The wealthy investor tends to be an expert on values. When bonds are cheap and bond yields are irresistibly high, he buys bonds. When stocks are on the bargain table and stock yields are attractive, he buys stocks. When real estate is a great value, he buys real estate. When great art or fine jewelry or gold is on the "give away" table, he buys art or diamonds or gold. In other words, the wealthy investor puts his money where the great values are…
 
If you think about it, that short quote exactly sums up Meyer's approach to wealth-building for Harvard. It's an example we'd urge you to follow. Never think about what you ought to be investing in – stocks, bonds, or real estate.
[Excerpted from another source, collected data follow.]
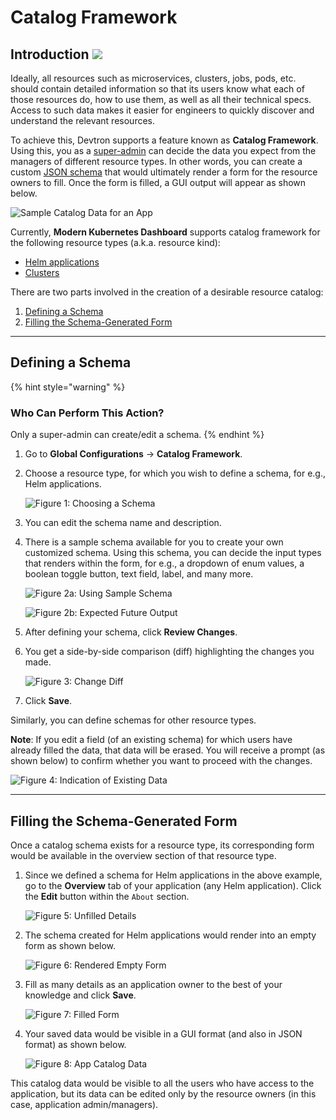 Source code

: # Catalog Framework

## Introduction [![](https://devtron-public-asset.s3.us-east-2.amazonaws.com/images/elements/EnterpriseTag.svg)](https://devtron.ai/pricing)

Ideally, all resources such as microservices, clusters, jobs, pods, etc. should contain detailed information so that its users know what each of those resources do, how to use them, as well as all their technical specs. Access to such data makes it easier for engineers to quickly discover and understand the relevant resources.

To achieve this, Devtron supports a feature known as **Catalog Framework**. Using this, you as a [super-admin](./authorization/user-permissions.md#role-based-access-levels) can decide the data you expect from the managers of different resource types. In other words, you can create a custom <a href="https://json-schema.org/understanding-json-schema/reference" target="_blank">JSON schema</a> that would ultimately render a form for the resource owners to fill. Once the form is filled, a GUI output will appear as shown below.

![Sample Catalog Data for an App](https://devtron-public-asset.s3.us-east-2.amazonaws.com/images/global-configurations/catalog-framework/sample-app-catalog.jpg)

Currently, **Modern Kubernetes Dashboard** supports catalog framework for the following resource types (a.k.a. resource kind):

* [Helm applications](./resources/glossary.md#helm-apps)
* [Clusters](./resources/glossary.md#cluster)

There are two parts involved in the creation of a desirable resource catalog:

1. [Defining a Schema](#defining-a-schema) 
2. [Filling the Schema-Generated Form](#filling-the-schema-generated-form)

---

## Defining a Schema

{% hint style="warning" %}
### Who Can Perform This Action?
Only a super-admin can create/edit a schema.
{% endhint %}


1. Go to **Global Configurations** → **Catalog Framework**.

2. Choose a resource type, for which you wish to define a schema, for e.g., Helm applications.

    ![Figure 1: Choosing a Schema](https://devtron-public-asset.s3.us-east-2.amazonaws.com/images/global-configurations/catalog-framework/catalog-framework.jpg)

3. You can edit the schema name and description.

4. There is a sample schema available for you to create your own customized schema. Using this schema, you can decide the input types that renders within the form, for e.g., a dropdown of enum values, a boolean toggle button, text field, label, and many more.

    ![Figure 2a: Using Sample Schema](https://devtron-public-asset.s3.us-east-2.amazonaws.com/images/global-configurations/catalog-framework/schema.jpg)

    ![Figure 2b: Expected Future Output](https://devtron-public-asset.s3.us-east-2.amazonaws.com/images/global-configurations/catalog-framework/rendering.jpg)

5. After defining your schema, click **Review Changes**.

6. You get a side-by-side comparison (diff) highlighting the changes you made.

    ![Figure 3: Change Diff](https://devtron-public-asset.s3.us-east-2.amazonaws.com/images/global-configurations/catalog-framework/changed-schema.jpg)

7. Click **Save**.

Similarly, you can define schemas for other resource types.

**Note**: If you edit a field (of an existing schema) for which users have already filled the data, that data will be erased. You will receive a prompt (as shown below) to confirm whether you want to proceed with the changes.

![Figure 4: Indication of Existing Data](https://devtron-public-asset.s3.us-east-2.amazonaws.com/images/global-configurations/catalog-framework/existing-filled-data.jpg)


---

## Filling the Schema-Generated Form

Once a catalog schema exists for a resource type, its corresponding form would be available in the overview section of that resource type. 

1. Since we defined a schema for Helm applications in the above example, go to the **Overview** tab of your application (any Helm application). Click the **Edit** button within the `About` section.

    ![Figure 5: Unfilled Details](https://devtron-public-asset.s3.us-east-2.amazonaws.com/images/global-configurations/catalog-framework/app-overview.jpg)

2. The schema created for Helm applications would render into an empty form as shown below.

    ![Figure 6: Rendered Empty Form](https://devtron-public-asset.s3.us-east-2.amazonaws.com/images/global-configurations/catalog-framework/edit-catalog.jpg)

3. Fill as many details as an application owner to the best of your knowledge and click **Save**.

    ![Figure 7: Filled Form](https://devtron-public-asset.s3.us-east-2.amazonaws.com/images/global-configurations/catalog-framework/filled-catalog.jpg)

4. Your saved data would be visible in a GUI format (and also in JSON format) as shown below.

    ![Figure 8: App Catalog Data](https://devtron-public-asset.s3.us-east-2.amazonaws.com/images/global-configurations/catalog-framework/gui-app-catalog.jpg)

This catalog data would be visible to all the users who have access to the application, but its data can be edited only by the resource owners (in this case, application admin/managers).







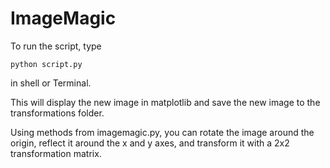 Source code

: # ImageMagic

To run the script, type

    python script.py

in shell or Terminal.

This will display the new image in matplotlib and save the new image to the transformations folder.

Using methods from imagemagic.py, you can rotate the image around the origin, reflect it around the x and y axes, and transform it with a 2x2 transformation matrix. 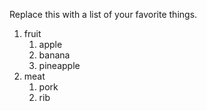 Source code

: Replace this with a list of your favorite things.

1. fruit
   1. apple 
   2. banana
   3. pineapple
2. meat
   1. pork
   2. rib
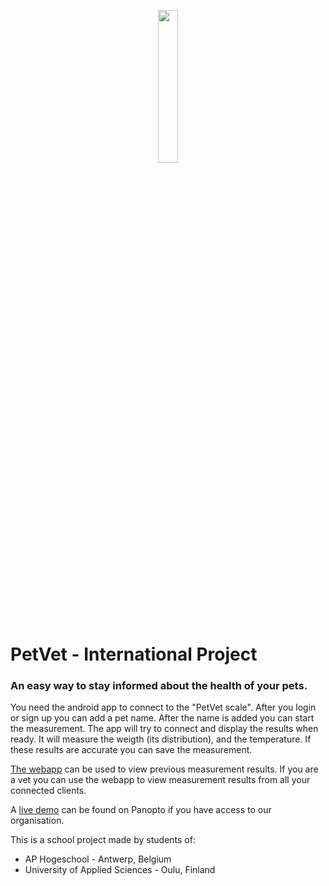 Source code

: <p align="center">
	<img src="https://cdn.discordapp.com/attachments/358283867368718368/677597139525959690/PetVet-Logo.png" width="25%" />
</p>

# PetVet - International Project

### An easy way to stay informed about the health of your pets.

You need the android app to connect to the "PetVet scale". After you login or sign up you can add a pet name. 
After the name is added you can start the measurement. The app will try to connect and display the results when ready.
It will measure the weigth (its distribution), and the temperature. If these results are accurate you can save the measurement.


[The webapp](https://petvet-268116.web.app/) can be used to view previous measurement results.
If you are a vet you can use the webapp to view measurement results from all your connected clients.


A [live demo](https://ap.cloud.panopto.eu/Panopto/Pages/Viewer.aspx?id=0ec85a0f-d598-4ed0-a042-aba900d65575) can be found on Panopto if you have access to our organisation.






This is a school project made by students of:
-	AP Hogeschool - Antwerp, Belgium
-	University of Applied Sciences - Oulu, Finland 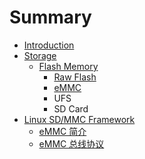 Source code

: # Summary

* [Introduction](README.md)
* [Storage](storage/index.md)
   * [Flash Memory](storage/flash_memory/index.md)
       * [Raw Flash](storage/flash_memory/raw_flash/index.md)
       * [eMMC](storage/flash_memory/emmc/index.md)
       * UFS
       * SD Card
* [Linux SD/MMC Framework](linux-sd-mmc-framework/introduction.md)
   * [eMMC 简介](linux-sd-mmc-framework/emmc_overview.md)
   * [eMMC 总线协议](linux-sd-mmc-framework/emmc_bus_protocol.md)

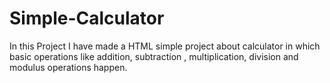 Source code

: # Simple-Calculator
In this Project I have made a HTML simple project about calculator in which basic operations like addition, subtraction , multiplication, division and modulus operations happen.
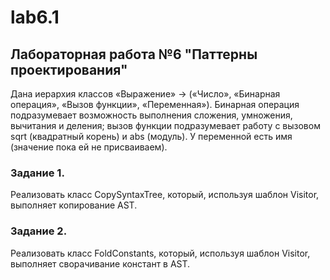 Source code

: # lab6.1
## Лабораторная работа №6 "Паттерны проектирования"
Дана иерархия классов «Выражение» → («Число», «Бинарная операция», «Вызов функции», «Переменная»). Бинарная операция 
подразумевает возможность выполнения сложения, умножения, вычитания и деления; вызов функции подразумевает работу с 
вызовом sqrt (квадратный корень) и abs (модуль). У переменной есть имя (значение пока ей не присваиваем).
### Задание 1.
Реализовать класс CopySyntaxTree, который, используя шаблон Visitor, выполняет копирование AST.
### Задание 2.
Реализовать класс FoldConstants, который, используя шаблон Visitor, выполняет сворачивание констант в AST.
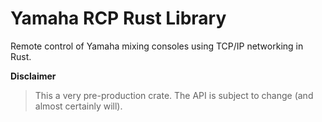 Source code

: # Yamaha RCP Rust Library

Remote control of Yamaha mixing consoles using TCP/IP networking in Rust.

**Disclaimer**

> This a very pre-production crate.
> The API is subject to change (and almost certainly will).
Instead, just look for great values. When you find them, you'll have a lot of "staying power" and the ups and downs of the stock market won't mean so much to you.
 
You probably think about your own home this way. If you've lived in it for a while, you know a lot about its value. And if it's a valuable property in a stable, desirable neighborhood, then the volatility of home prices over the last few years probably hasn't bothered you at all.
 
Contrast that feeling to your experience in the stock market in 2008 and 2009. You were likely terrified as prices collapsed… in part, because you can't know as much about the value of your stocks as you can the value of your home.
 
At Stansberry Research… we prefer to be investors more than speculators. That is, we prefer recommending businesses we know a lot about, whose value we can accurately and confidently ascertain. We seek to become experts on assets we believe are safe, cheap, and likely to produce substantial amounts of income.
 
Our view is that your goal as an investor is always based on your portfolio's total return. It doesn't matter (very much) if you make 500% on a speculation because you're only going to put a small amount of capital in a risky situation. That's why we greatly prefer situations like Hershey (NYSE: HSY), which offer us tremendous value, reasonable income, and great safety. These ideas are the kind that you can use to build a life-long portfolio, ideas that will actually create wealth for you and your family in a reliable way.